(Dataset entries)
-=-=-

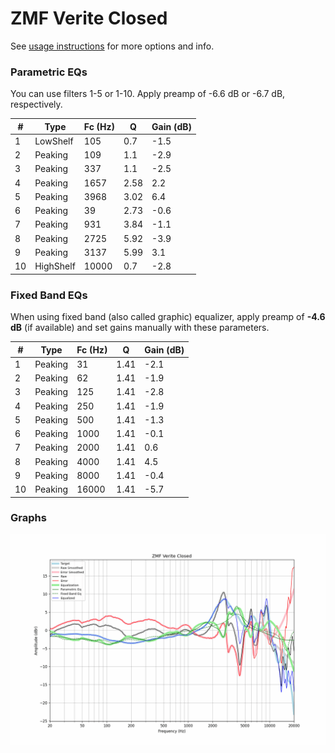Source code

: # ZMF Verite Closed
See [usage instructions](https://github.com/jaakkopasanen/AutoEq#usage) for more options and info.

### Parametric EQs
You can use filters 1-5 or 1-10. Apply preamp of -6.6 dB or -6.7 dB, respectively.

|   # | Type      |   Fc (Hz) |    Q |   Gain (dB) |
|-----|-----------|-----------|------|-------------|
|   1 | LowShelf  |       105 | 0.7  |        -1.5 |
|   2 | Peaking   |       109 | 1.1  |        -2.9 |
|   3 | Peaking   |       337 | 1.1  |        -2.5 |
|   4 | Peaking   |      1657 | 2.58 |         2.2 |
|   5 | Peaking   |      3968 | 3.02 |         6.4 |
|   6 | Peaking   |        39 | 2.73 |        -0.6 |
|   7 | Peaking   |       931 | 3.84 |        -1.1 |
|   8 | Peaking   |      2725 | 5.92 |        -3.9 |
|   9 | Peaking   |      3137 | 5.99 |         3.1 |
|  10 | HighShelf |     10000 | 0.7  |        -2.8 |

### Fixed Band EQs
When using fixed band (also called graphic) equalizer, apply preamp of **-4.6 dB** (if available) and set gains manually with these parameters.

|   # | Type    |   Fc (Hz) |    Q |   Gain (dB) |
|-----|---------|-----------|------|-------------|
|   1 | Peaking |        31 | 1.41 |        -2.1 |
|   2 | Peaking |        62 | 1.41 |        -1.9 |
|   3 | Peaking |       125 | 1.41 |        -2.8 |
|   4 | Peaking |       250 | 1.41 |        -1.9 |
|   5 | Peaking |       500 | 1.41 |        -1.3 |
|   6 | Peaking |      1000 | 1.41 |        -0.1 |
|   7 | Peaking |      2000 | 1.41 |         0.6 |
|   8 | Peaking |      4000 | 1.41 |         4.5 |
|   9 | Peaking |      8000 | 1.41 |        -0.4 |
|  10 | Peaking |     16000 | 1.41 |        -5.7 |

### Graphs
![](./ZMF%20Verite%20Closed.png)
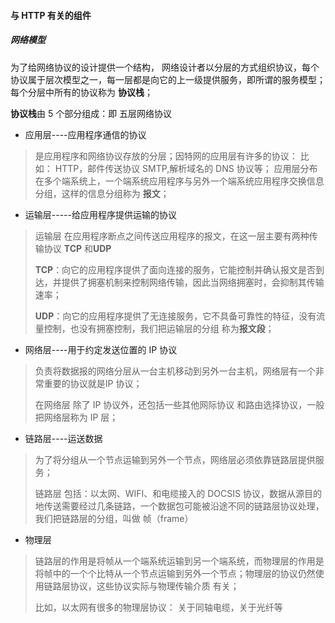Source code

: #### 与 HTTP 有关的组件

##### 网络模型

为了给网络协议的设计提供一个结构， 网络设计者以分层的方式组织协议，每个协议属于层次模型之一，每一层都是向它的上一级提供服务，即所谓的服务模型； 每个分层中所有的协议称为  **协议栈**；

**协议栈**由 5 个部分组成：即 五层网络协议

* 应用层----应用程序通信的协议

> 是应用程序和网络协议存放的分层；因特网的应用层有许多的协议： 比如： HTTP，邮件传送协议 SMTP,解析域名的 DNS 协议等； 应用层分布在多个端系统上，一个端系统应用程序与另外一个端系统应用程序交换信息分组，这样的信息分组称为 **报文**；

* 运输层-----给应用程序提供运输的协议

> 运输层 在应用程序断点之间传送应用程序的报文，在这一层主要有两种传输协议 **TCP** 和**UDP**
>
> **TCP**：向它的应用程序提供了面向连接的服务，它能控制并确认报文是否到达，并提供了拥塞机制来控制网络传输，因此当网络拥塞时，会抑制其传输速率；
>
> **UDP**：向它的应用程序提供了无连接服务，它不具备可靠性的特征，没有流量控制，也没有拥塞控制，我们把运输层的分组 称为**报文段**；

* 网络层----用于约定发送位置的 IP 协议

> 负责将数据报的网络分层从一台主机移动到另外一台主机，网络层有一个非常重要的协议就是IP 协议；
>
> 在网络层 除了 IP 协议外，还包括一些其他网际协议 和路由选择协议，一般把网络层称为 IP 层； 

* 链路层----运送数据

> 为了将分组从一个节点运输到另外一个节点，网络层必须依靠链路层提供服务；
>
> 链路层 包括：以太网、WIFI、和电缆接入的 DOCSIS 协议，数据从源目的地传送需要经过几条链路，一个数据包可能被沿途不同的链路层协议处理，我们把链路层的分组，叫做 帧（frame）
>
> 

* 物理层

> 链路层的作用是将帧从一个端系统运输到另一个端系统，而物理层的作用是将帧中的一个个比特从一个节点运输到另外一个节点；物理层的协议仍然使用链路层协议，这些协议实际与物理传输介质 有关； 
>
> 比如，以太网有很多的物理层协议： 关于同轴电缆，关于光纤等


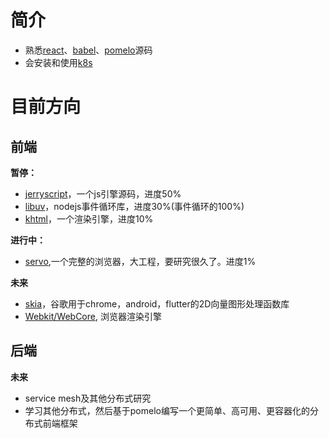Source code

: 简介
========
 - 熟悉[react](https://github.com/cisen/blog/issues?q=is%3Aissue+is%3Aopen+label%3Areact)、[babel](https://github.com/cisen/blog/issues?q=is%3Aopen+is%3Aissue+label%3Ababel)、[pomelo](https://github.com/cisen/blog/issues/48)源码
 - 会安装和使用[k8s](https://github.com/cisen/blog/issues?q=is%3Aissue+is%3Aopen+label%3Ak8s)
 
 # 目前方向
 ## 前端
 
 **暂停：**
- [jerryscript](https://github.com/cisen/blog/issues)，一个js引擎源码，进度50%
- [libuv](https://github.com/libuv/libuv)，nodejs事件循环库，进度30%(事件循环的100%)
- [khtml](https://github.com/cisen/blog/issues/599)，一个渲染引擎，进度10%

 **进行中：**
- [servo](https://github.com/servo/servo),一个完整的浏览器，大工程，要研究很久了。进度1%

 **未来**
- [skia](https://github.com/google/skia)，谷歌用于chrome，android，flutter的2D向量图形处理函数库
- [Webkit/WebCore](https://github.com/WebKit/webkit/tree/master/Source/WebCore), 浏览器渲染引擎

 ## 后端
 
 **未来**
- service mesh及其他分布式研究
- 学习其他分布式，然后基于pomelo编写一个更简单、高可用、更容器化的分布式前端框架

-=-=-

## ABOUT THIS TASK
In the entries above, count each line that includes "label" and report the total with no other text.

## FINAL ANSWER
2